Troubleshooting puppy problems
This week I’ve gotten to share my home with two precious puppies from puppy class. Both were struggling and needed more. It reminded me of two things: how things might appear to be may not be true. And never underestimate the value of a nap.
The first puppy had a rather furious temper. His temper improved during the course of the class, but remained far from acceptable. When this dog was in my household, he just morphed into one of my dogs. He looked and behaved just like the rest of my guys. His issue: his wonderful family felt bad about leaving him alone while they worked, so they kept him going from 3:30 p.m. until bed, at which point he was just exhausted. Because he was tired, he had no patience. Anything that irritated him was a reason for him to become unglued.
In addition to some minor changes at home, I think naptime was his key. After a walk, after a game, after hanging out, he always got a nap in his crate, in a private place where he felt safe yet included.
The dog he appeared to be in puppy class was not him. He was a darling, sweet wonderful puppy, who needed more rules, more frequent naptimes, and a wee bit more understanding. They got exactly the puppy they need for their lovely, busy family.
The second puppy is the kind of puppy that I am drawn to, meaning, the rest of the world will probably struggle with her. I keep rubbing her forehead, in the hopes that her horns can sprout. She is a vixen. Smart. Busy. Conniving. Cunning. Manipulative. Loving for fleeting flashes. In puppy class we all admired her, and then gladly waved farewell.
I always let every puppy sleep in my bed when they first arrive. Last night my dogs all hated me for my decision. I hated me too.
Everything described in class was exactly as it appeared, yet worse. Only very rarely do you see dogs with this level of drive, tenacity, and determination in pet homes. She was a gleeful beast. With a smile, crawling in on her belly pretending to be so submissive, she annoyed all of us for two hours. We got kicked, licked, licked with teeth, then just teeth without the licks. We got jumped on, pounced on, then we had her little body hurled at us. At one point, she mistook my head and Pippa’s ribcage for a flyball box.
You get the picture. No wonder her family is struggling! I think the fact that they are all still talking is a testament to their relationship!
Through these two hours I was busy guiding her—and failing. Coaching her and failing. Training her and failing. Making her settle and failing. Giving her rules and watching her say, “You don’t want me to do THIS . . .” as she did it with six times the enthusiasm.
Given my complete lack of success last night, I think I’m cheating tonight with beef chewies. If I can get her engrossed in a bone, or chew, I can consider that success! Though I am prepared that the bone might be thrown at my head.

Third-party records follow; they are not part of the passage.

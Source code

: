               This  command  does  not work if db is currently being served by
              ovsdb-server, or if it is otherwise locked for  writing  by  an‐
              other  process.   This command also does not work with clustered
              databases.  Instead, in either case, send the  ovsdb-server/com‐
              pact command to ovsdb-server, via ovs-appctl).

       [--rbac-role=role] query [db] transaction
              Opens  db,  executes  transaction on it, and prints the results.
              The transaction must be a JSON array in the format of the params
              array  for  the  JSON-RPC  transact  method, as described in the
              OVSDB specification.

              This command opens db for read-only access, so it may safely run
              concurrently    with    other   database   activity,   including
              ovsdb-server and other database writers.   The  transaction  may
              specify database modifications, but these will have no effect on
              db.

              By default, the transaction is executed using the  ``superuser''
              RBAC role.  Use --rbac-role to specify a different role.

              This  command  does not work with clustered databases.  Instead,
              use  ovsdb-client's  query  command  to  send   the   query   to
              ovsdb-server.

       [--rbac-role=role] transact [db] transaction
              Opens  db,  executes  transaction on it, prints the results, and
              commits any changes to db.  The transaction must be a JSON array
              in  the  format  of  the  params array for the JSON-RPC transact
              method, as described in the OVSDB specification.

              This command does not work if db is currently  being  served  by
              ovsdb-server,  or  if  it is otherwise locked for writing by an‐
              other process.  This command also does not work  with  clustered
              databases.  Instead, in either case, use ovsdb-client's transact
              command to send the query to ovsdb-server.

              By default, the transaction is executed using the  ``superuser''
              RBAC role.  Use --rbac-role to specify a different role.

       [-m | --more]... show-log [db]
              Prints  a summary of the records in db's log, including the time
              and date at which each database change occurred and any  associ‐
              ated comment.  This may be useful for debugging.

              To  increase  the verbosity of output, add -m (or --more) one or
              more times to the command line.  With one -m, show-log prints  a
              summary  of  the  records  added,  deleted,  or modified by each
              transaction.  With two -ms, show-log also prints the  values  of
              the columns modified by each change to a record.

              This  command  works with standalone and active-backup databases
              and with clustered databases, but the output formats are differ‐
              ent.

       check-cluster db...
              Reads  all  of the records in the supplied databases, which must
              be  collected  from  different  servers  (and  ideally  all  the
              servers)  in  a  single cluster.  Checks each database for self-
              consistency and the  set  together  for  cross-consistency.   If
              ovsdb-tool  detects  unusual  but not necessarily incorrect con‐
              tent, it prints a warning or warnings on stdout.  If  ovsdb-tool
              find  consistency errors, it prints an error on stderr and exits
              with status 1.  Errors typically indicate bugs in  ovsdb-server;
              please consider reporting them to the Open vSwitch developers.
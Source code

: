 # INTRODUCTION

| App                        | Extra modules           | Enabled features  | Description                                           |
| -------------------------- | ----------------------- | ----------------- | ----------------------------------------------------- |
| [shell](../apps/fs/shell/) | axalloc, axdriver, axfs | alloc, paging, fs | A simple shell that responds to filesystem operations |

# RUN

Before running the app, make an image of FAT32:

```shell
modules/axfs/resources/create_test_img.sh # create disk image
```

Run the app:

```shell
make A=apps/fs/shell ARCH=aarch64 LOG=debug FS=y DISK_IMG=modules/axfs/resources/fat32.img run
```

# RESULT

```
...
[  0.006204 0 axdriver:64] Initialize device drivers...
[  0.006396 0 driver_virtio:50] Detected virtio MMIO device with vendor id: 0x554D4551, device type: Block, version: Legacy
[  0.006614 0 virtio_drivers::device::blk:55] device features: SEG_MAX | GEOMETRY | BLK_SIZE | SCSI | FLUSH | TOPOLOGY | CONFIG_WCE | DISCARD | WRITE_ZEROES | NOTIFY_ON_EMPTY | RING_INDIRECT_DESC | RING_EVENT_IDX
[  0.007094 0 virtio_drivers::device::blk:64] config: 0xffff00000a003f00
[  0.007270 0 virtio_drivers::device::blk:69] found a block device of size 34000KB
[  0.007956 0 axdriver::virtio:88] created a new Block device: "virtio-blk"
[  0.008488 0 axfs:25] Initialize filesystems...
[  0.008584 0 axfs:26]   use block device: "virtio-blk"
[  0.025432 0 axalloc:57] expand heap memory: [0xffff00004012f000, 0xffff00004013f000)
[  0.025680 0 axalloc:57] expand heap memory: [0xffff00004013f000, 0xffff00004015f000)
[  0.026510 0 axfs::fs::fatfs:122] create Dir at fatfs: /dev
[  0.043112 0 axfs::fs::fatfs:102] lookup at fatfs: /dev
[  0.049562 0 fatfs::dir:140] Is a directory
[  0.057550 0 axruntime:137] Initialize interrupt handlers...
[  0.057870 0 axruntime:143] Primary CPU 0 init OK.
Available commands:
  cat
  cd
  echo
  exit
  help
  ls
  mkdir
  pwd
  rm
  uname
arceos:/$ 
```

Anyhow, my long-winded answer is that if you asked me in puppy class which of the puppies was more challenging, it would have been the first, by far. And while I was seeing the second one in class, and knew that her horns would sprout soon, her level of glee at her wickedness was more than I expected.
When clients are struggling, and you know they are doing their homework, sometimes you just have to live with the dog for a day to find their solutions for them. Things may not be as they appear, as was the case with both puppies. And never forget the value of naptime, which little vixen is getting LOTS OF.
Wish me luck. Wish her family even more luck!